About this task | Below are entries. Pull out all lines containing "консоль".

Records from a collection:
*** Block opens ***
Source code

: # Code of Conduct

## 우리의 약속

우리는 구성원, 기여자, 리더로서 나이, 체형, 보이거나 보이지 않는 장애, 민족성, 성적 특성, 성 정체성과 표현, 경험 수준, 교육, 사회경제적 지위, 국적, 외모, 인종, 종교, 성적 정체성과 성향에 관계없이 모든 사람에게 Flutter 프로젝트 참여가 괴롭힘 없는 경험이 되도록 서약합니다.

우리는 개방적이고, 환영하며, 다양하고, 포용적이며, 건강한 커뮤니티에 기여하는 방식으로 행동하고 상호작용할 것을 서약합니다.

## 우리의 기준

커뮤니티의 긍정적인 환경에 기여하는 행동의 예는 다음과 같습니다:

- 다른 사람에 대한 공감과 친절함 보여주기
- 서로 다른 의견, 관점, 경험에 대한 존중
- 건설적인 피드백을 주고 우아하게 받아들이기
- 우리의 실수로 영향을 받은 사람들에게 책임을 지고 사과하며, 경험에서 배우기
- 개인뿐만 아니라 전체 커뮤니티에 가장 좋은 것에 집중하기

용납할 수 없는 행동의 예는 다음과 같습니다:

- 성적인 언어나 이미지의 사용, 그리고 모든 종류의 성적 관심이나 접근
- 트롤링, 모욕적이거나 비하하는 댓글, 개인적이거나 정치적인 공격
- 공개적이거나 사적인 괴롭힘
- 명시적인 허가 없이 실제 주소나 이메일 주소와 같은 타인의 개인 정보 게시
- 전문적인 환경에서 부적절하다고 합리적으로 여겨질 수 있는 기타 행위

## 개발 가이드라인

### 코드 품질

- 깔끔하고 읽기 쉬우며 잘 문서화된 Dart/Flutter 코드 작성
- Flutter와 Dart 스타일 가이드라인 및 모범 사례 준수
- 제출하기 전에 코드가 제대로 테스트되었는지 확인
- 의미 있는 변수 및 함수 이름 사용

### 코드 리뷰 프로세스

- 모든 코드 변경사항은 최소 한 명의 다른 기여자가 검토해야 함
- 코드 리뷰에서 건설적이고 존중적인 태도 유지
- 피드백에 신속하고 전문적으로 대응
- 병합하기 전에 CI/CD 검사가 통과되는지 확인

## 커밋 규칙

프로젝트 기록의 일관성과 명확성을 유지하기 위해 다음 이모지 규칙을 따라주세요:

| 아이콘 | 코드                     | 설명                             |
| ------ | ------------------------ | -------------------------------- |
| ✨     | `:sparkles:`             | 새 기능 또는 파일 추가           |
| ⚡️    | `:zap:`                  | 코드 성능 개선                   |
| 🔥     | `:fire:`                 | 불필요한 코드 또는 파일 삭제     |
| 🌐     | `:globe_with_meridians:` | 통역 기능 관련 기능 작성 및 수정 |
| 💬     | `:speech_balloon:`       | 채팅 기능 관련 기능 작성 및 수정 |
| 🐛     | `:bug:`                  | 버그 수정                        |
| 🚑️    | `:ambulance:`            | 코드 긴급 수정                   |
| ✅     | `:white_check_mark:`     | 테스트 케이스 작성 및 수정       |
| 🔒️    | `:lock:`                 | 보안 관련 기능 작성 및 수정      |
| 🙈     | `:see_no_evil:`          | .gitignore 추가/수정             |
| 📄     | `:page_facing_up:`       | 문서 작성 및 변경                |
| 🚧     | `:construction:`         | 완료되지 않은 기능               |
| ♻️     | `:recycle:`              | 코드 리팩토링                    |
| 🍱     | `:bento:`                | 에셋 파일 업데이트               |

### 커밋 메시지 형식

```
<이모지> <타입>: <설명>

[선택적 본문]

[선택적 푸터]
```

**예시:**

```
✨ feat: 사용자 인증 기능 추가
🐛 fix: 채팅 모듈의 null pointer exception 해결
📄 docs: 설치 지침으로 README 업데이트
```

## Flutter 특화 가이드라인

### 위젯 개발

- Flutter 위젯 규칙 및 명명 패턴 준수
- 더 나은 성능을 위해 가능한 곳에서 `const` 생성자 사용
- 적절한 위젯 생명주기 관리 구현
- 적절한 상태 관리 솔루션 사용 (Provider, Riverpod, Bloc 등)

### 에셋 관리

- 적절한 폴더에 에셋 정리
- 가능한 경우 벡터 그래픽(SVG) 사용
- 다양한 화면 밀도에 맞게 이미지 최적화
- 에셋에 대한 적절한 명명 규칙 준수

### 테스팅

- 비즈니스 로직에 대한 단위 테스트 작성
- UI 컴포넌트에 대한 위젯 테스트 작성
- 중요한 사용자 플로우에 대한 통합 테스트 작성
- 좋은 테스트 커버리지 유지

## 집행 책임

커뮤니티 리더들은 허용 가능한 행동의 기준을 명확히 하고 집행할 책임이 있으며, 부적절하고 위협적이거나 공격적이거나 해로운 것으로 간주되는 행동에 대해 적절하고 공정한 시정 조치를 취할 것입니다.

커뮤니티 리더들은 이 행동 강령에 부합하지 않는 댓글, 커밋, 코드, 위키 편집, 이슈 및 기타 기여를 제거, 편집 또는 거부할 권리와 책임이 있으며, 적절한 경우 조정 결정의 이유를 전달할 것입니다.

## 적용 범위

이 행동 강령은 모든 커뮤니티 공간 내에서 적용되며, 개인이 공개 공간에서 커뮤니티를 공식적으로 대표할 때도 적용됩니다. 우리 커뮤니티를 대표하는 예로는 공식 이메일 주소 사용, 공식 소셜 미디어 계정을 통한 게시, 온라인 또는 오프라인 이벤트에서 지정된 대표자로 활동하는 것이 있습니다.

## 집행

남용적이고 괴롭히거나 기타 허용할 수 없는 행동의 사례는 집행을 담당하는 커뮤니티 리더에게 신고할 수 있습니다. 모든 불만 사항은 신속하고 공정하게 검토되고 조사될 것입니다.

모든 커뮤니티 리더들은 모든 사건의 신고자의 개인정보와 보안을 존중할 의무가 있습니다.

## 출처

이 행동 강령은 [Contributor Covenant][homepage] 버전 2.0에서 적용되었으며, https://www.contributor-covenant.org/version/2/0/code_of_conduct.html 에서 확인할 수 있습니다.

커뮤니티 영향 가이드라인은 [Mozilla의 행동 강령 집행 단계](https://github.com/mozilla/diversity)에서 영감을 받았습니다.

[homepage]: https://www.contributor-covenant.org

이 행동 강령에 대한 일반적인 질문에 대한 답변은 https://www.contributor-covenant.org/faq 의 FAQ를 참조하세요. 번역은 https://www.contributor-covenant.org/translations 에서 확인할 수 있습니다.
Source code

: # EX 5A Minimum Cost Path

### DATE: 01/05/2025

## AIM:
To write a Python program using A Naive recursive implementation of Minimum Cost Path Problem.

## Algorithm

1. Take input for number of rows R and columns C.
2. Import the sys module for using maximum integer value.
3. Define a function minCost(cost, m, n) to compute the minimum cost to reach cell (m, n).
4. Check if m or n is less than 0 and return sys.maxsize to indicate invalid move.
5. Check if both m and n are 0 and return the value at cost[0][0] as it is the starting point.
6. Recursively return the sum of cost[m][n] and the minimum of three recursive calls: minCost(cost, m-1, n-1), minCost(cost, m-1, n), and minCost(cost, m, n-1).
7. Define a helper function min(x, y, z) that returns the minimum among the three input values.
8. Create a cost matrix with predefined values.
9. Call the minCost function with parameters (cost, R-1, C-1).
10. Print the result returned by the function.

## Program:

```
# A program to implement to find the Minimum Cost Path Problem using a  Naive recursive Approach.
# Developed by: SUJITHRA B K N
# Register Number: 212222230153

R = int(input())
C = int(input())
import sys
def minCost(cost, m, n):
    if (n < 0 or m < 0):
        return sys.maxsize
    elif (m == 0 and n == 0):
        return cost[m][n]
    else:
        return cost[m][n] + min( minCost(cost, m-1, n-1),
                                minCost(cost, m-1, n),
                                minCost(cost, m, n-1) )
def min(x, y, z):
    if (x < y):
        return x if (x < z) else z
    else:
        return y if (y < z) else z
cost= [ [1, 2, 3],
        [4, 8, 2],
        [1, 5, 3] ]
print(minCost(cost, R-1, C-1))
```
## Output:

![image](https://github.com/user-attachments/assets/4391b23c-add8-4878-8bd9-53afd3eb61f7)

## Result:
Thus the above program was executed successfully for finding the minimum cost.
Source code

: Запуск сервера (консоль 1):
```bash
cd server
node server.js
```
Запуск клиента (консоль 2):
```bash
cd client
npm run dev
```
*** Block closes ***
Task result |
: Запуск сервера (консоль 1):
Запуск клиента (консоль 2):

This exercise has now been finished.